Collected data =
################
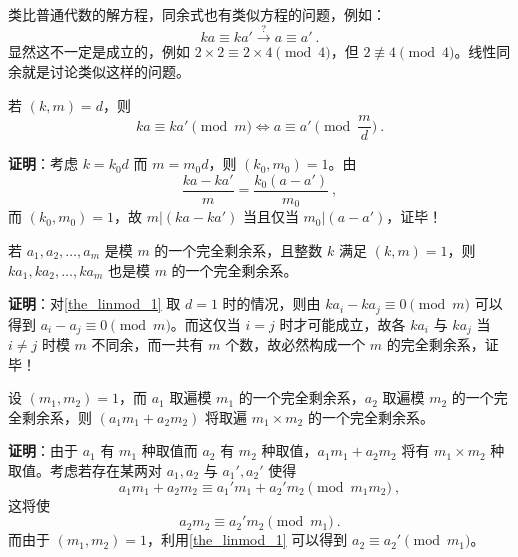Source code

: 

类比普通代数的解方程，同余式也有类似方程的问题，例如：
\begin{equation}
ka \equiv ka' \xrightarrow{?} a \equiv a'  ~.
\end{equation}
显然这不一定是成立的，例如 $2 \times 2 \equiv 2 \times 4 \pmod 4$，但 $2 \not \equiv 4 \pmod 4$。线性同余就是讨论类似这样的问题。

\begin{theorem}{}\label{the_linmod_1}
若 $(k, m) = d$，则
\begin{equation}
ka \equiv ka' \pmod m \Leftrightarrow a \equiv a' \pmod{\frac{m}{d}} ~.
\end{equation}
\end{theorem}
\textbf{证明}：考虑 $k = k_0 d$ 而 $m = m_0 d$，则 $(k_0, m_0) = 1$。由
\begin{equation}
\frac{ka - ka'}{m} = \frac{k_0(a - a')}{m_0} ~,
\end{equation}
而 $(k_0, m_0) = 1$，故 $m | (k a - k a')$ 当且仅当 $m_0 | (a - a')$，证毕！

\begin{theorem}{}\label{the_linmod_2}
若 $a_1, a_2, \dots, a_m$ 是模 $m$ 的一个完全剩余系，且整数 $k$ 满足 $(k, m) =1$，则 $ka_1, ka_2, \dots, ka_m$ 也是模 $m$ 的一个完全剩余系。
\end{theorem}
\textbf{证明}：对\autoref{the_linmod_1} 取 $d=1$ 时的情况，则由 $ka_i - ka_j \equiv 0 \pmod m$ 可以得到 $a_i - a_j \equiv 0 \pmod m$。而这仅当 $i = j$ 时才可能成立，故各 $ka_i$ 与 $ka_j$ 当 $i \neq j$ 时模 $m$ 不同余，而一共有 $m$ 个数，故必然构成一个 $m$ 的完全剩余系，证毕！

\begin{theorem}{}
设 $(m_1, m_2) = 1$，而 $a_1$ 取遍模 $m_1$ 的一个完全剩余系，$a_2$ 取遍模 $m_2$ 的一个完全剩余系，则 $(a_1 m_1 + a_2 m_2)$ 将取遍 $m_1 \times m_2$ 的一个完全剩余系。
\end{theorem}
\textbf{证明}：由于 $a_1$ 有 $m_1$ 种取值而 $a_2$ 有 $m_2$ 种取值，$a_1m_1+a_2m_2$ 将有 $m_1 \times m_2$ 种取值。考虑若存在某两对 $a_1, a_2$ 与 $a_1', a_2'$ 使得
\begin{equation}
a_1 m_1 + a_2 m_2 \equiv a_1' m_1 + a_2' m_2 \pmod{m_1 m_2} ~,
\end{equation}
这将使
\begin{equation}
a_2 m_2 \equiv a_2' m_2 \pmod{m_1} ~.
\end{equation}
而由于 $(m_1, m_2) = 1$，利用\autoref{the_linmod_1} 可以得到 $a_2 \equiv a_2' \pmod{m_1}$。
################
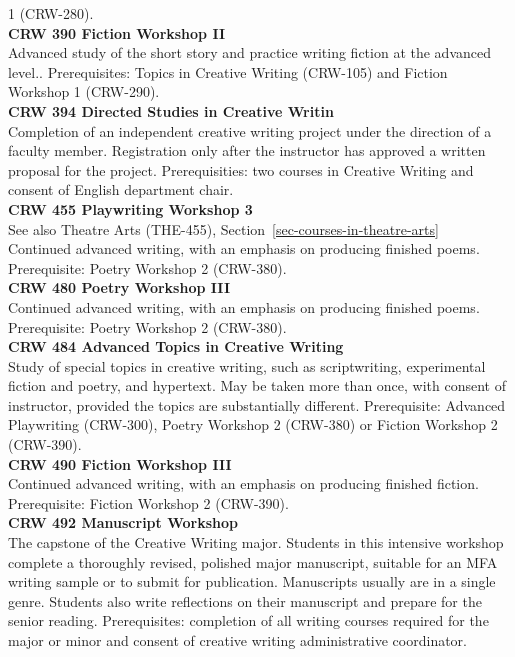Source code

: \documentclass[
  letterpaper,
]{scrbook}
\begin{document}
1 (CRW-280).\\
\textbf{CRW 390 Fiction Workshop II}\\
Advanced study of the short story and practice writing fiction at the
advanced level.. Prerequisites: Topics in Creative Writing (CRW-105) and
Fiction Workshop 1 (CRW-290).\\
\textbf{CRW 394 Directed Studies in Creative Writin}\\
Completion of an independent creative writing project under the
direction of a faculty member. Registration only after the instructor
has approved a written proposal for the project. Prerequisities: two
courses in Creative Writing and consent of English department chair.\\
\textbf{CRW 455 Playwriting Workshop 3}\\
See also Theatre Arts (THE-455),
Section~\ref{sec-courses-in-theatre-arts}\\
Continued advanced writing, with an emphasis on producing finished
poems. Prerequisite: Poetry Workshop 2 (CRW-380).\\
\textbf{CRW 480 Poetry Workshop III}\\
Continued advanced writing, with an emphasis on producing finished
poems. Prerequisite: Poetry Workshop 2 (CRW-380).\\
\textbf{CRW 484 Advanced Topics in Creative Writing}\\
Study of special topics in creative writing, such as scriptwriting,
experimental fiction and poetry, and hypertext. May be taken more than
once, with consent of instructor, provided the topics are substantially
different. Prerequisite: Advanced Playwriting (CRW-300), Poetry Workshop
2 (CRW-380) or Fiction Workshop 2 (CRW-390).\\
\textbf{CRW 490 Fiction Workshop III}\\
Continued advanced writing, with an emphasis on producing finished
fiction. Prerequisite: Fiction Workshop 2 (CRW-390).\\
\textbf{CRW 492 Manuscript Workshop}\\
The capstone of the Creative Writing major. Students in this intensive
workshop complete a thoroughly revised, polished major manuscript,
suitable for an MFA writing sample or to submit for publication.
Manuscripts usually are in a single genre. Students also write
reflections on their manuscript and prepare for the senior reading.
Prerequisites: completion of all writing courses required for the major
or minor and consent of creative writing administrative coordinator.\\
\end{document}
################
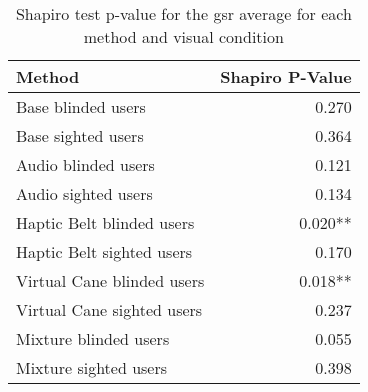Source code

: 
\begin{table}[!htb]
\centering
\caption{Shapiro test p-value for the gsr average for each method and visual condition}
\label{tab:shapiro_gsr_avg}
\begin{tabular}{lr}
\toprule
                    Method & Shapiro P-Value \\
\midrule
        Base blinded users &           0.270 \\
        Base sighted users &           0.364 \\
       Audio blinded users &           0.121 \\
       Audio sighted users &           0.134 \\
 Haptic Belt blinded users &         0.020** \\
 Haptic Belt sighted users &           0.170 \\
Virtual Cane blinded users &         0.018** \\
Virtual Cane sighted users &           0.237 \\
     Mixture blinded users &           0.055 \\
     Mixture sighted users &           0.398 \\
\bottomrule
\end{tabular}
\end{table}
################
Instructions for the task = Please work out how many lines of the data include the string "frac" and reply with the number alone.

Solved exercise = 2